Cook went on to talk on the Apple Watch being a major highlight of the quarter, speaking on the initial launch of pre-orders in 9 countries on April 10th and the delayed retail availability due to demand exceeding supply by “a wide margin,” but noted that the Apple Watch has now expanded to a total of 19 countries currently and three more are expected to be added at the end of this month. Notably, however, Apple CFO Luca Maestri later stated that Apple will not be disclosing specific sales numbers of Apple Watch as they do not want to provide information “that would help [their] competitors.” Cook commented, however that Apple has received “incredibly positive” feedback from the Apple Watch, with a 97 percent customer satisfaction rate, and that Apple has been “very happy” with the usage statistics it is seeing for the wearable device. Cook went on to highlight how doctors and researches at leading hospitals in the U.S. and Europe are using the Apple Watch to improve patients’ lives in areas such as doctor-patient communication and patient health monitoring, and mentioned how the Apple Pay and Siri user experience on the Apple Watch is “nothing short of incredible” and noted that 8,500 third-party apps are now available for Apple Watch, stating “it’s a rare privilege to launch a new platform with such potential.”

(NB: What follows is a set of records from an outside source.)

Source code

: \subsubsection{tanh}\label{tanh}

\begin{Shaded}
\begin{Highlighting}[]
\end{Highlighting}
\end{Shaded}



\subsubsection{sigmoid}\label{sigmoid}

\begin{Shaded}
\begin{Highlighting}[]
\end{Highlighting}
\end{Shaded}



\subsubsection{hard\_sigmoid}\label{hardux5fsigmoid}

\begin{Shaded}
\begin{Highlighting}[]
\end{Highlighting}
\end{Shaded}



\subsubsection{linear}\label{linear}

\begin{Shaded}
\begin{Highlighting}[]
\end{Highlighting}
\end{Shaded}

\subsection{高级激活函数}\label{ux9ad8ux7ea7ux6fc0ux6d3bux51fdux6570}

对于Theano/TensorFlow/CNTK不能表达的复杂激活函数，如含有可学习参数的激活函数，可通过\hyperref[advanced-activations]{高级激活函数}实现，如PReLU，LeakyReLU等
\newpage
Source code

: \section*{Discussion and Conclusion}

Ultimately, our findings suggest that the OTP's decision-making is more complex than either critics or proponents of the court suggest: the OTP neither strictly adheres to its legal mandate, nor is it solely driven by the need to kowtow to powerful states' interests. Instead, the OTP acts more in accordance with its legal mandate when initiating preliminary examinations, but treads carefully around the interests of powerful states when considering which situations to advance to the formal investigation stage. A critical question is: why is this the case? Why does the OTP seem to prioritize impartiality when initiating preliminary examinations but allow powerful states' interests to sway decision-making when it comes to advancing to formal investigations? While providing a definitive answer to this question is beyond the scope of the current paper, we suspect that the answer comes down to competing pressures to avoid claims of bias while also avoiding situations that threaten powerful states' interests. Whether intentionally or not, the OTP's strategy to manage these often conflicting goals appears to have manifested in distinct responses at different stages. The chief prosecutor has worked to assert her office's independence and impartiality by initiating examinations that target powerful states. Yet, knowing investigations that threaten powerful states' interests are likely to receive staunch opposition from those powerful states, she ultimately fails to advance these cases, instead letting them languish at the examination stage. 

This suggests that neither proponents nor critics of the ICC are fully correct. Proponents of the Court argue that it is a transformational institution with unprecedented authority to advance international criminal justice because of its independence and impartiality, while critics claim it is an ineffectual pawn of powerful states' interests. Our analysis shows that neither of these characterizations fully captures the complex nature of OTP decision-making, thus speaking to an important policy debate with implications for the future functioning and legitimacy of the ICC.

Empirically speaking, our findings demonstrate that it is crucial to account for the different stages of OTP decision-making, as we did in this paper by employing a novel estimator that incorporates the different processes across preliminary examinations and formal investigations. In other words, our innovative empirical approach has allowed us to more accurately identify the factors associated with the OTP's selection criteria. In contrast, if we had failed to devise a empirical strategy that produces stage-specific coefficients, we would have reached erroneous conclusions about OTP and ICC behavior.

Speaking about the launch of Apple Music on June 30th, Cook noted that customers and reviewers have loved the human curation features of Apple Music and how it’s helping people discover new music, with “millions and millions” of customers having signed up for the three-month trial period, and 15,000 artists on board to post on the new Connect service. Addressing the U.K. launch of Apple Pay, Cook noted over a quarter million of locations on day one, with credit and debit cards from the U.K.‘s most established banks, and highlighted how U.K. users can use Apple Pay for the London Underground, hoping it will become a model for other public transportation systems around the world. For Apple Pay in the U.S., Cook noted how the new Square reader coming this fall will bring Apple Pay to “even more neighborhood businesses” and how 80,000 small and medium sized businesses are being added every month. He also mentioned that American Express will be adding corporate card Apple Pay support next month, 700 universities and colleges will begin accepting Apple Pay this fall, and 1.5 million U.S. locations are expected to support Apple Pay by the end of 2015.